How do you guys clean your birds if you want to get the most out of them?


----------



## Scott Schuchard (Nov 23, 2002)

stand on the wings and pull up on the legs it works GREAT


----------



## NDTerminator (Aug 20, 2003)

I cut off the feet and and wings at the first joint, skin the bird (except for the tail), cut a slit on either side of the tail, then use a game shears to cut up both sides of the backbone the length of the carcass. The head, backbone, innards, and tail are then pulled off/out in one movement.
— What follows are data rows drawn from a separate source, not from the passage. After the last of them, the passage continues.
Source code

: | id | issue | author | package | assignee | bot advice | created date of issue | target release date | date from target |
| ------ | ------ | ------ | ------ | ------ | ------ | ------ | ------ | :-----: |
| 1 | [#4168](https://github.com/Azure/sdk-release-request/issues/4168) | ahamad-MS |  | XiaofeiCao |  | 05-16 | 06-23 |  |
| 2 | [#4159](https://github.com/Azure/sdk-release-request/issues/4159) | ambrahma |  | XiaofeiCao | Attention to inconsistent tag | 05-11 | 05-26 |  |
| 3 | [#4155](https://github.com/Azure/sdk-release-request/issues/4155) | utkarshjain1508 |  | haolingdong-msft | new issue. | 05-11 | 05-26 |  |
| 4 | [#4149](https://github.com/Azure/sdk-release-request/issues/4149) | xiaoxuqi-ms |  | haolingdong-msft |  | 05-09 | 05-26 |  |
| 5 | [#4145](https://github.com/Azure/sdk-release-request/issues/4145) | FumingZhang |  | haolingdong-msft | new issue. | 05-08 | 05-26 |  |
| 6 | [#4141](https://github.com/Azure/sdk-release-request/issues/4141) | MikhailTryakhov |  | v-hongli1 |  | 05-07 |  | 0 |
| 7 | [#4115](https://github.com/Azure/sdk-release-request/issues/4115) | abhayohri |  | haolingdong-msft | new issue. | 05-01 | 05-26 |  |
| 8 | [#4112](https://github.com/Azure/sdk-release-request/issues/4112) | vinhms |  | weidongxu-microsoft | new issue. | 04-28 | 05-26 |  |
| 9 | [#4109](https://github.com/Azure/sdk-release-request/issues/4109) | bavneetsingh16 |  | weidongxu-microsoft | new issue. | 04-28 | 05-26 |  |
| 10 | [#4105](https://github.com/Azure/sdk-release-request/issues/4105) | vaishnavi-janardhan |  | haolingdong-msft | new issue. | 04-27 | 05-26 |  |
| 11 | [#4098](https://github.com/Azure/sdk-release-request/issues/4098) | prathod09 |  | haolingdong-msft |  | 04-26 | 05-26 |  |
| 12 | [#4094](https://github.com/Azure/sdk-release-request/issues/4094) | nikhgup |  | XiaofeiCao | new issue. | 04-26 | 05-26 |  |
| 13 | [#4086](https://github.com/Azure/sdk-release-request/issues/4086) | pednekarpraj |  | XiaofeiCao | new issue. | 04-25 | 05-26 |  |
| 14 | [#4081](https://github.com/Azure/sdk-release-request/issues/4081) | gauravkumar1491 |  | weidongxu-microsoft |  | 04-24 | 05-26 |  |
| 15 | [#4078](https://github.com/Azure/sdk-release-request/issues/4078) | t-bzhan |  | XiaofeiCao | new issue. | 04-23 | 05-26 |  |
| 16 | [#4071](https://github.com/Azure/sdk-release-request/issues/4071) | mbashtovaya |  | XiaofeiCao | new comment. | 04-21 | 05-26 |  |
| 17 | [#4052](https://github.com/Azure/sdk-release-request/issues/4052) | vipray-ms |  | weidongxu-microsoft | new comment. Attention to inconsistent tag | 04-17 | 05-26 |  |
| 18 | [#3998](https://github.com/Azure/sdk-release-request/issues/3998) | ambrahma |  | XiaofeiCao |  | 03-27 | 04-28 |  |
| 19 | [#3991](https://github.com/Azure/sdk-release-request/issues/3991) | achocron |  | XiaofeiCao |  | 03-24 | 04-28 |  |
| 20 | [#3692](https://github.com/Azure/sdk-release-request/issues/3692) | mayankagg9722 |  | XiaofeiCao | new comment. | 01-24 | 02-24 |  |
BTW, I learned about this method here on Nodak Outdoors...


----------



## aylor70 (Jan 2, 2006)

drdeerhunter said:


> stand on the wings and pull up on the legs it works GREAT


until you get a really big bird, then you just strip the wings of feathers.


----------



## ericvasko (Jan 13, 2006)

spend an extra 5 minutes and take at least the thighs and legs with the breast, pheasants are delicious and i hate to see people waste them


----------



## BIRDSHOOTER (Jul 18, 2005)

NDTerminator said:


> I cut off the feet and and wings at the first joint, skin the bird (except for the tail), cut a slit on either side of the tail, then use a game shears to cut up both sides of the backbone the length of the carcass. The head, backbone, innards, and tail are then pulled off/out in one movement.
> 
> BTW, I learned about this method here on Nodak Outdoors...


Yep...... that's what I do.


----------



## aupeters (Jun 29, 2004)

Theres an article right here on Nodak, with detailed pictures explaining how to do it. 
hope this helps
http://www.nodakoutdoors.com/pheasant-cleaning-tip.php


----------